De retour à la zone choisie pour la bivouac, nous constatons que cette branche colmatée de la grande galerie semble très bien adaptée pour un bivouac. L’absence de courant d’air la rend très agréable. A y regarder de plus près nous sentons quand même un petit courant assez désagréable.

Qu’à cela ne tienne, nous nous acharnons pendant un solide quart d’heure à colmater l’extrémité de la galerie déjà quasiment bouchée. A peine avons nous terminé, qu’un moins bête que les autres (qui ? chacun se reconnaîtra !) fait remarquer que nous sommes en train de joyeusement boucher un courant d’air prometteur !!!

Mais les héros sont fatigués et cette lumineuse constatation s’endort au creux de l’oreille.

L’installation du bivouac est rudimentaire, nous n’avons pas assez de vêtements chauds ni de duvets. Pour tout le monde c’est la tremblote, pour certains la nuit est longue …

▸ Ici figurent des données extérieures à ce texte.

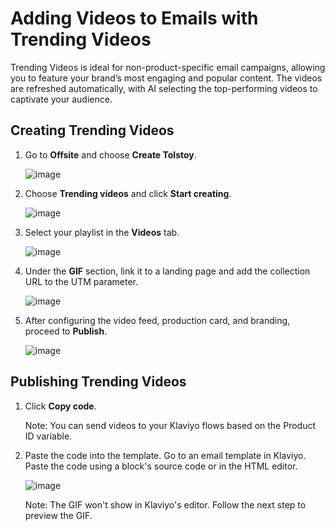 # Adding Videos to Emails with Trending Videos

Trending Videos is ideal for non-product-specific email campaigns, allowing you to feature your brand’s most engaging and popular content. The videos are refreshed automatically, with AI selecting the top-performing videos to captivate your audience.

## Creating Trending Videos

1. Go to **Offsite** and choose **Create Tolstoy**.

   ![image](https://github.com/user-attachments/assets/b942bdcd-7518-4c00-9339-33db18b60364)

2. Choose **Trending videos** and click **Start creating**.

   ![image](https://github.com/user-attachments/assets/b3c6a1c3-3d2d-42ae-bb6f-1a395e60b645)
   
3. Select your playlist in the **Videos** tab.

   ![image](https://github.com/user-attachments/assets/44e73e4c-11b8-40f9-af75-f00177d2cb09)

4. Under the **GIF** section, link it to a landing page and add the collection URL to the UTM parameter.

   ![image](https://github.com/user-attachments/assets/a9a04699-7372-4f12-ad13-14869100feb8)

5. After configuring the video feed, production card, and branding, proceed to **Publish**.

   ![image](https://github.com/user-attachments/assets/2878555b-20ee-4f8a-a592-d5532f72285e)

## Publishing Trending Videos

1. Click **Copy code**.

   Note: You can send videos to your Klaviyo flows based on the Product ID variable.
   
2. Paste the code into the template. Go to an email template in Klaviyo. Paste the code using a block's source code or in the HTML editor.

   ![image](https://github.com/user-attachments/assets/5c8c5902-404d-402f-a49e-7f62ab877c95)

   Note: The GIF won't show in Klaviyo's editor. Follow the next step to preview the GIF.
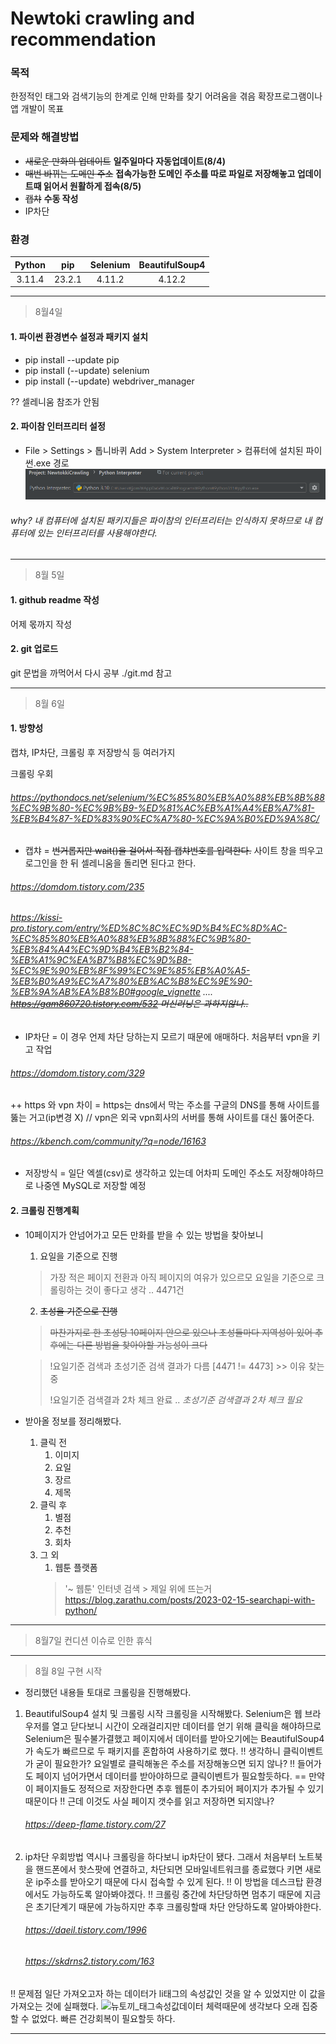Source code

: Newtoki crawling and recommendation
=============

### 목적
한정적인 태그와 검색기능의 한계로 인해 만화를 찾기 어려움을 겪음
확장프로그램이나 앱 개발이 목표
### 문제와 해결방법
* ~~새로운 만화의 업데이트~~ **일주일마다 자동업데이트(8/4)**
* ~~매번 바뀌는 도메인 주소~~ **접속가능한 도메인 주소를 따로 파일로 저장해놓고 업데이트때 읽어서 원활하게 접속(8/5)**
* ~~캡챠~~ **수동 작성**
* IP차단

### 환경
|Python|pip|Selenium|BeautifulSoup4|
|:---:|:---:|:---:|:---:|
|3.11.4|23.2.1|4.11.2|4.12.2|
- - -
> 8월4일
>
#### 1. 파이썬 환경변수 설정과 패키지 설치
* pip install --update pip
* pip install (--update) selenium
* pip install (--update) webdriver_manager

?? 셀레니움 참조가 안됨

#### 2. 파이참 인터프리터 설정
* File > Settings > 톱니바퀴 Add > System Interpreter > 컴퓨터에 설치된 파이썬.exe 경로
<img src="\src\system_interpreter.png"></img>
###### why? 내 컴퓨터에 설치된 패키지들은 파이참의 인터프리터는 인식하지 못하므로 내 컴퓨터에 있는 인터프리터를 사용해야한다.

- - -
> 8월 5일
>
#### 1. github readme 작성
어제 몫까지 작성

#### 2. git 업로드
git 문법을 까먹어서 다시 공부 ./git.md 참고

- - -
> 8월 6일
>
#### 1. 방향성
캡챠, IP차단, 크롤링 후 저장방식 등 여러가지

크롤링 우회
###### https://pythondocs.net/selenium/%EC%85%80%EB%A0%88%EB%8B%88%EC%9B%80-%EC%9B%B9-%ED%81%AC%EB%A1%A4%EB%A7%81-%EB%B4%87-%ED%83%90%EC%A7%80-%EC%9A%B0%ED%9A%8C/

* 캡챠 = ~~번거롭지만 wait()을 걸어서 직접 캡챠번호를 입력한다.~~ 사이트 창을 띄우고 로그인을 한 뒤 셀레니움을 돌리면 된다고 한다.
###### https://domdom.tistory.com/235   
###### https://kissi-pro.tistory.com/entry/%ED%8C%8C%EC%9D%B4%EC%8D%AC-%EC%85%80%EB%A0%88%EB%8B%88%EC%9B%80-%EB%84%A4%EC%9D%B4%EB%B2%84-%EB%A1%9C%EA%B7%B8%EC%9D%B8-%EC%9E%90%EB%8F%99%EC%9E%85%EB%A0%A5-%EB%B0%A9%EC%A7%80%EB%AC%B8%EC%9E%90-%EB%9A%AB%EA%B8%B0#google_vignette .... ~~https://gam860720.tistory.com/532 머신러닝은 과하지않나..~~
* IP차단 = 이 경우 언제 차단 당하는지 모르기 때문에 애매하다. 처음부터 vpn을 키고 작업
###### https://domdom.tistory.com/329
++ https 와 vpn 차이 = https는 dns에서 막는 주소를 구글의 DNS를 통해 사이트를 뚫는 거고(ip변경 X) // vpn은 외국 vpn회사의 서버를 통해 사이트를 대신 뚫어준다.
###### https://kbench.com/community/?q=node/16163
* 저장방식 = 일단 엑셀(csv)로 생각하고 있는데 어차피 도메인 주소도 저장해야하므로 나중엔 MySQL로 저장할 예정

#### 2. 크롤링 진행계획
* 10페이지가 안넘어가고 모든 만화를 받을 수 있는 방법을 찾아보니
   1. 요일을 기준으로 진행
  >    
  > 가장 적은 페이지 전환과 아직 페이지의 여유가 있으르모 요일을 기준으로 크롤링하는 것이 좋다고 생각 .. 4471건
  >
   2. ~~초성을 기준으로 진행~~
  >    
  > ~~마찬가지로 한 초성당 10페이지 안으로 있으나 초성들마다 지역성이 있어 추후에는 다른 방법을 찾아야할 가능성이 크다~~

  >!요일기준 검색과 초성기준 검색 결과가 다름 [4471 != 4473] >> 이유 찾는중
  >
  >!요일기준 검색결과 2차 체크 완료 .. *초성기준 검색결과 2차 체크 필요*

* 받아올 정보를 정리해봤다.
  1. 클릭 전
     1. 이미지
     2. 요일
     3. 장르
     4. 제목    
  2. 클릭 후
     1. 별점
     2. 추천
     3. 회차
  3. 그 외
     1. 웹툰 플랫폼
     > '~ 웹툰' 인터넷 검색 > 제일 위에 뜨는거
     > https://blog.zarathu.com/posts/2023-02-15-searchapi-with-python/

- - -
> 8월7일
컨디션 이슈로 인한 휴식

- - -
> 8월 8일
> 구현 시작
* 정리했던 내용들 토대로 크롤링을 진행해봤다.
1. BeautifulSoup4 설치 및 크롤링 시작
   크롤링을 시작해봤다. Selenium은 웹 브라우저를 열고 닫다보니 시간이 오래걸리지만 데이터를 얻기 위해 클릭을 해야하므로 Selenium은 필수불가결했고 페이지에서 데이터를 받아오기에는 BeautifulSoup4가 속도가 빠르므로 두 패키지를 혼합하여 사용하기로 했다.
   !! 생각하니 클릭이벤트가 굳이 필요한가? 요일별로 클릭해놓은 주소를 저장해놓으면 되지 않나?
   !! 들어가도 페이지 넘어가면서 데이터를 받아야하므로 클릭이벤트가 필요할듯하다. == 만약 이 페이지들도 정적으로 저장한다면 추후 웹툰이 추가되어 페이지가 추가될 수 있기 때문이다
   !! 근데 이것도 사실 페이지 갯수를 읽고 저장하면 되지않나? 
   ###### https://deep-flame.tistory.com/27
   
2. ip차단 우회방법
   역시나 크롤링을 하다보니 ip차단이 됐다. 그래서 처음부터 노트북을 핸드폰에서 핫스팟에 연결하고, 차단되면 모바일네트워크를 종료했다 키면 새로운 ip주소를 받아오기 때문에 다시 접속할 수 있게 된다.
   !! 이 방법을 데스크탑 환경에서도 가능하도록 알아봐야겠다.
   !! 크롤링 중간에 차단당하면 멈추기 때문에 지금은 초기단계기 때문에 가능하지만 추후 크롤링할때 차단 안당하도록 알아봐야한다.
   ###### https://daeil.tistory.com/1996
   ###### https://skdrns2.tistory.com/163
   
!! 문제점
   일단 가져오고자 하는 데이터가 li태그의 속성값인 것을 알 수 있었지만 이 값을 가져오는 것에 실패했다.
   ![뉴토끼_태그속성값데이터](https://github.com/jjominsoo/Newtoki/assets/75295665/ac2697e8-3c4d-4164-94cd-1ec6ae3d76b4)
   체력때문에 생각보다 오래 집중할 수 없었다. 빠른 건강회복이 필요할듯 하다.
- - -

Au réveil l’abonifreux Manu nous régale de ses gauloiseries habituelles (« Tamère en slip, tamère qui se fait O par les ours, etc. …).

Puis c’est la remontée, longue, longue … avec ses grouics de méandres-à-rats

A –300, à la base des grands puits, on se sent sorti.

2 heures plus tard c’est le bonheur.

Comme à chaque sortie de trou au clôt d’Aspres je (Jean) sors fermement convaincu qu’on ne me reverra plus dans ce merdier.

 

Explo du 27 au 30 septembre 2002.

C’est l’équipe habituelle qui descend (Agnès, Jef, Martin et Jean).

La météo à 4 jours est excellente (un bon anticyclone des familles a le cul lourd sur la région). Malheureusement les semaines précédentes ont été bien arrosées et un peu de neige tombé la veille fond et percole dans le trou.

Le 27 c’est Martin et Jean qui descendent en premier. Jef et Agnès suivent un jour plus tard. Dès « l’antichambre » la densité des gouttes est de mauvais augure. 5 mn plus tard au niveau du P15 étroit c’est carrément le jet d’eau qui nous tombe dessus. Conciliabules, briefing-debriefing, symposium, … finalement l’inconscience l’emporte. La descente se déroule comme 2 semaines auparavant, les débits à –300 sont finalement assez comparables et les mêmes causes provoquant les mêmes effets, c’est trempés et transis qu’ils arrivent au bivouac. La descente du dernier P40 en ambiance humide est très impressionnante..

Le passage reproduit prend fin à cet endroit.